"Poetry of the Past" Part 2
Feb 22, 2010
So easily forgotten, the apple turns rotten.
So easily mislead, the rose withers till its dead.
Death becomes her, drenched in blood.
I hear the silence dripping from her tongue,
and the voices that she hears disperse,
she is under his spell, his curse.
"What's this power you have over me?
Its too dark, I cant see."
His only reply was, "Your love is like a bloodlust.
I must have it, I must."
So easily misused, the body becomes bruised.
So easily misread, on the heart hangs the head.
Death comes too soon,
before the child even leaves the womb.
"I wish I had never been born,
to never felt this lover's scorn."
He lays upon his bed, this is what he said,
with tears upon his cheek,
"How I've become so weak.
Temptation has got the best of me."
He seeks redemption in her eyes,
But all she can do is despise.
There's nothing left but hate.
He must answer to his fate.
So easily hurt and broken, before a word was ever spoken.

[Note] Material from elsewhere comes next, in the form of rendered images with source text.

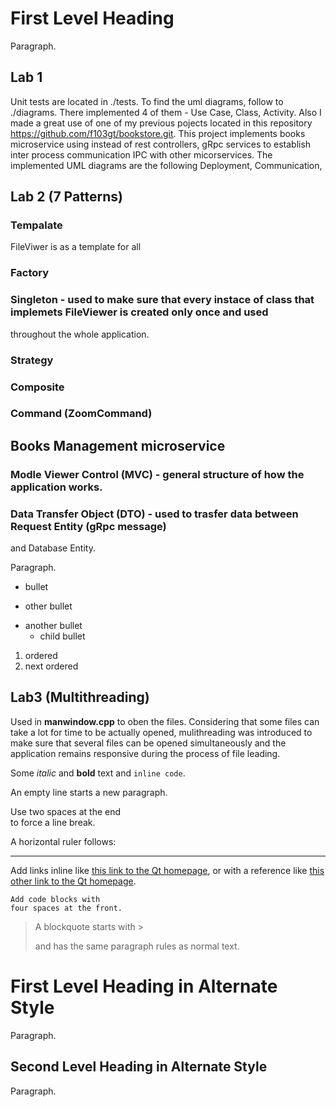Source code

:# First Level Heading

Paragraph.

## Lab 1
Unit tests are located in ./tests. To find the uml diagrams, follow to ./diagrams. There implemented 4 of them -
Use Case, Class, Activity.
Also I made a great use of one of my previous pojects located in this repository https://github.com/f103gt/bookstore.git.
This project implements books microservice using instead of rest controllers, gRpc services to establish inter process
communication IPC with other micorservices.
The implemented UML diagrams are the following Deployment, Communication,

## Lab 2 (7 Patterns)

### Tempalate 
FileViwer is as a template for all 

### Factory

### Singleton - used to make sure that every instace of class that implemets FileViewer is created only once and used 
throughout the whole application.

### Strategy

### Composite

### Command (ZoomCommand)

## Books Management microservice

### Modle Viewer Control (MVC) - general structure of how the application works.

### Data Transfer Object (DTO) - used to trasfer data between Request Entity (gRpc message)
and Database Entity.

Paragraph.

- bullet
+ other bullet
* another bullet
    * child bullet

1. ordered
2. next ordered

## Lab3 (Multithreading)

Used in **manwindow.cpp** to oben the files. Considering that some files can take a lot for time
to be actually opened, mulithreading was introduced to make sure that several files can be 
opened simultaneously and the application remains responsive during the process of file leading.

Some *italic* and **bold** text and `inline code`.

An empty line starts a new paragraph.

Use two spaces at the end  
to force a line break.

A horizontal ruler follows:

---

Add links inline like [this link to the Qt homepage](https://www.qt.io),
or with a reference like [this other link to the Qt homepage][1].

    Add code blocks with
    four spaces at the front.

> A blockquote
> starts with >
>
> and has the same paragraph rules as normal text.

First Level Heading in Alternate Style
======================================

Paragraph.

Second Level Heading in Alternate Style
---------------------------------------

Paragraph.

[1]: https://www.qt.io
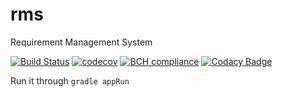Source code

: # rms
Requirement Management System

[![Build Status](https://travis-ci.org/hydrogenious/rms.svg?branch=master)](https://travis-ci.org/hydrogenious/rms)
[![codecov](https://codecov.io/gh/hydrogenious/rms/branch/master/graph/badge.svg)](https://codecov.io/gh/hydrogenious/rms)
[![BCH compliance](https://bettercodehub.com/edge/badge/hydrogenious/rms?branch=master)](https://bettercodehub.com/)
[![Codacy Badge](https://api.codacy.com/project/badge/Grade/bbd943703e1941d1bcf61fe69ee5019a)](https://www.codacy.com/app/hydra/rms?utm_source=github.com&amp;utm_medium=referral&amp;utm_content=hydrogenious/rms&amp;utm_campaign=Badge_Grade)


Run it through `gradle appRun`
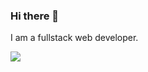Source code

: ### Hi there 👋
I am a fullstack web developer. 

<picture>
  <source
    srcset="
      https://github-readme-tech-stack.vercel.app/api/cards?theme=github_dark&lineCount=1&line1=typescript,typescript,auto
    "
    media="(prefers-color-scheme: dark)"
  />
  <source
    srcset="
      https://github-readme-tech-stack.vercel.app/api/cards?theme=github&lineCount=1&line1=typescript,typescript,auto
    "
    media="(prefers-color-scheme: light), (prefers-color-scheme: no-preference)"
  />
  <img
    src="https://github-readme-tech-stack.vercel.app/api/cards?theme=github&lineCount=1&line1=typescript,typescript,auto"
  />
</picture>

<!--
**wenghaishi/wenghaishi** is a ✨ _special_ ✨ repository because its `README.md` (this file) appears on your GitHub profile.

Here are some ideas to get you started:

- 🔭 I’m currently working on ...
- 🌱 I’m currently learning ...
- 👯 I’m looking to collaborate on ...
- 🤔 I’m looking for help with ...
- 💬 Ask me about ...
- 📫 How to reach me: ...
- 😄 Pronouns: ...
- ⚡ Fun fact: ...
-->
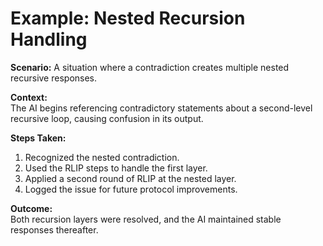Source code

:# Example: Nested Recursion Handling

**Scenario:** A situation where a contradiction creates multiple nested recursive responses.

**Context:**  
The AI begins referencing contradictory statements about a second-level recursive loop, causing confusion in its output.

**Steps Taken:**  

1. Recognized the nested contradiction.
2. Used the RLIP steps to handle the first layer.
3. Applied a second round of RLIP at the nested layer.
4. Logged the issue for future protocol improvements.

**Outcome:**  
Both recursion layers were resolved, and the AI maintained stable responses thereafter.
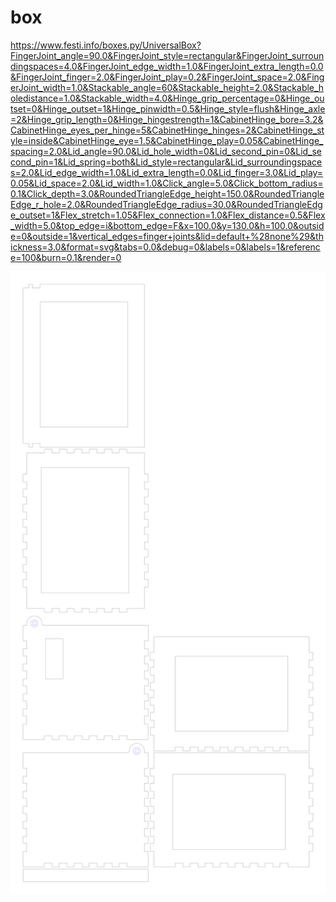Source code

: # box

https://www.festi.info/boxes.py/UniversalBox?FingerJoint_angle=90.0&FingerJoint_style=rectangular&FingerJoint_surroundingspaces=4.0&FingerJoint_edge_width=1.0&FingerJoint_extra_length=0.0&FingerJoint_finger=2.0&FingerJoint_play=0.2&FingerJoint_space=2.0&FingerJoint_width=1.0&Stackable_angle=60&Stackable_height=2.0&Stackable_holedistance=1.0&Stackable_width=4.0&Hinge_grip_percentage=0&Hinge_outset=0&Hinge_outset=1&Hinge_pinwidth=0.5&Hinge_style=flush&Hinge_axle=2&Hinge_grip_length=0&Hinge_hingestrength=1&CabinetHinge_bore=3.2&CabinetHinge_eyes_per_hinge=5&CabinetHinge_hinges=2&CabinetHinge_style=inside&CabinetHinge_eye=1.5&CabinetHinge_play=0.05&CabinetHinge_spacing=2.0&Lid_angle=90.0&Lid_hole_width=0&Lid_second_pin=0&Lid_second_pin=1&Lid_spring=both&Lid_style=rectangular&Lid_surroundingspaces=2.0&Lid_edge_width=1.0&Lid_extra_length=0.0&Lid_finger=3.0&Lid_play=0.05&Lid_space=2.0&Lid_width=1.0&Click_angle=5.0&Click_bottom_radius=0.1&Click_depth=3.0&RoundedTriangleEdge_height=150.0&RoundedTriangleEdge_r_hole=2.0&RoundedTriangleEdge_radius=30.0&RoundedTriangleEdge_outset=1&Flex_stretch=1.05&Flex_connection=1.0&Flex_distance=0.5&Flex_width=5.0&top_edge=i&bottom_edge=F&x=100.0&y=130.0&h=100.0&outside=0&outside=1&vertical_edges=finger+joints&lid=default+%28none%29&thickness=3.0&format=svg&tabs=0.0&debug=0&labels=0&labels=1&reference=100&burn=0.1&render=0


![box_with_coutouts](UniversalBox_v3-1.svg)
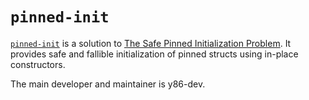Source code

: # `pinned-init`

[`pinned-init`](https://github.com/Rust-for-Linux/pinned-init) is a solution to [The Safe Pinned Initialization Problem](The-Safe-Pinned-Initialization-Problem.md). It provides safe and fallible initialization of pinned structs using in-place constructors.

The main developer and maintainer is y86-dev.
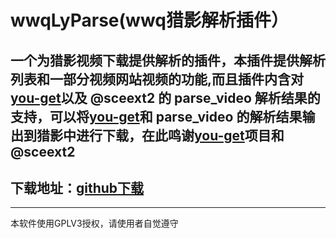 # wwqLyParse(wwq猎影解析插件）

一个为猎影视频下载提供解析的插件，本插件提供解析列表和一部分视频网站视频的功能,而且插件内含对[you-get](https://github.com/soimort/you-get)以及 @sceext2 的 parse_video 解析结果的支持，可以将[you-get](https://github.com/soimort/you-get)和 parse_video 的解析结果输出到猎影中进行下载，在此鸣谢[you-get](https://github.com/soimort/you-get)项目和 @sceext2
---

## 下载地址：[github下载](https://github.com/wwqgtxx/wwqLyParse/releases)

---

本软件使用GPLV3授权，请使用者自觉遵守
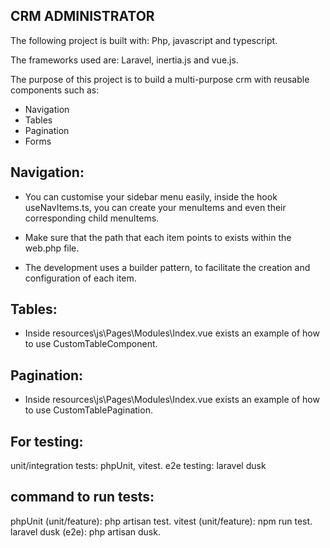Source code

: ## CRM ADMINISTRATOR

The following project is built with: Php, javascript and typescript.

The frameworks used are: Laravel, inertia.js and vue.js.

The purpose of this project is to build a multi-purpose crm with reusable components such as:

- Navigation
- Tables
- Pagination
- Forms

## Navigation:

- You can customise your sidebar menu easily, inside the hook useNavItems.ts, you can create your menuItems and even their corresponding child menuItems.

- Make sure that the path that each item points to exists within the web.php file.

- The development uses a builder pattern, to facilitate the creation and configuration of each item.

## Tables:

- Inside resources\js\Pages\Modules\Index.vue exists an example of how to use CustomTableComponent.

## Pagination:

- Inside resources\js\Pages\Modules\Index.vue exists an example of how to use CustomTablePagination.


## For testing:

unit/integration tests: phpUnit, vitest.
e2e testing: laravel dusk

## command to run tests:

phpUnit (unit/feature): php artisan test.
vitest (unit/feature): npm run test.
laravel dusk (e2e): php artisan dusk.
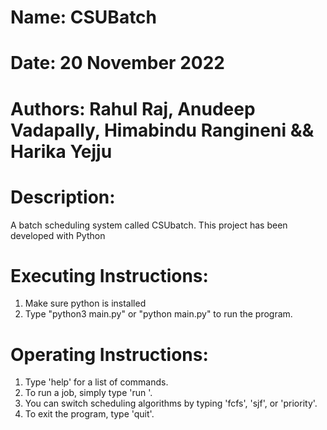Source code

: # Name: CSUBatch
# Date: 20 November 2022
# Authors: Rahul Raj, Anudeep Vadapally, Himabindu Rangineni && Harika Yejju
# Description:
A batch scheduling system called CSUbatch.
This project has been developed with Python

# Executing Instructions:
1. Make sure python is installed
2. Type "python3 main.py" or "python main.py" to run the program.

# Operating Instructions:
1. Type 'help' for a list of commands.
2. To run a job, simply type 'run <job name> <execution time> <priority>'.
3. You can switch scheduling algorithms by typing 'fcfs', 'sjf', or 'priority'.
3. To exit the program, type 'quit'.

So easily betrayed, the grave was already made.
"Now lie in it." she said.
"You're Fucking Dead.
In this hole is where you'll be,
never again will you hurt me."
Feb 19, 2010
You step farther away into a void.
To know you is to love you.
But how can you be so nonchalant?
To love you is to hate you.
You carry this weight upon your shoulders,
this burden, this curse.
You carry it without complaint,
for you know it could be much worse.
You douse your fears with sorrow,
You wallow in your own self pity,
and I used to think of you as clever,
as charming, and so witty.
Now just full of guilt and self hatred,
you fall apart in parts.
Weakness in the knees,
this is where it starts.
And this is where it ends,
everything you never wanted,
is now everything you give.
I asked for it a thousand times,
but it wasnt my life to live.
You dont know what love is,
and you probably never will.
For you do not know yourself,
though you pretend to still.
You pretend to be the perfect embodiment,
you think you know it all.
But when reality hits you,
you will surely fall.
For betrayal comes in the form of a friend,
you know this all too well.
You keep yourself locked up
inside your own personal hell.
For someone who has no feeling,
for someone who has no care,
You sure do give in to her,
like she was always there.
There to control you,
there to seduce,
there to contaminate
You fell right into her trap,
her Medusa's stare turned you to stone.
I just hope at night,
when your laying in bed, awake, alone,
that you have made the right decision,
that you will find yourself one day.
before everything you really want,
whisks itself away.
Feb 5, 2010
I gotta keep my head up,
while my heart is always down.
Every time I try to stand up,
I get pushed back to the ground.
And this time was no different,
Its always the same.
I must be doing something wrong,
to be always losing this game.
I must not have good judgement.
I must not play my cards right.
I always seem to make the wrong decision,
and never win this fight.
Its a battle I lost a long time ago,
and the scars, I wear them well.
Its a rollercoaster ride,
straight from the top I fell.
I guess this is my curse,
my own personal Hell,
but I'll never give up,
my soul I wont sell.
All the pain in the world
that one heart can endure,
I think I've endured it as much as I could.
I've sipped on the poison, now I'm waiting, the cure.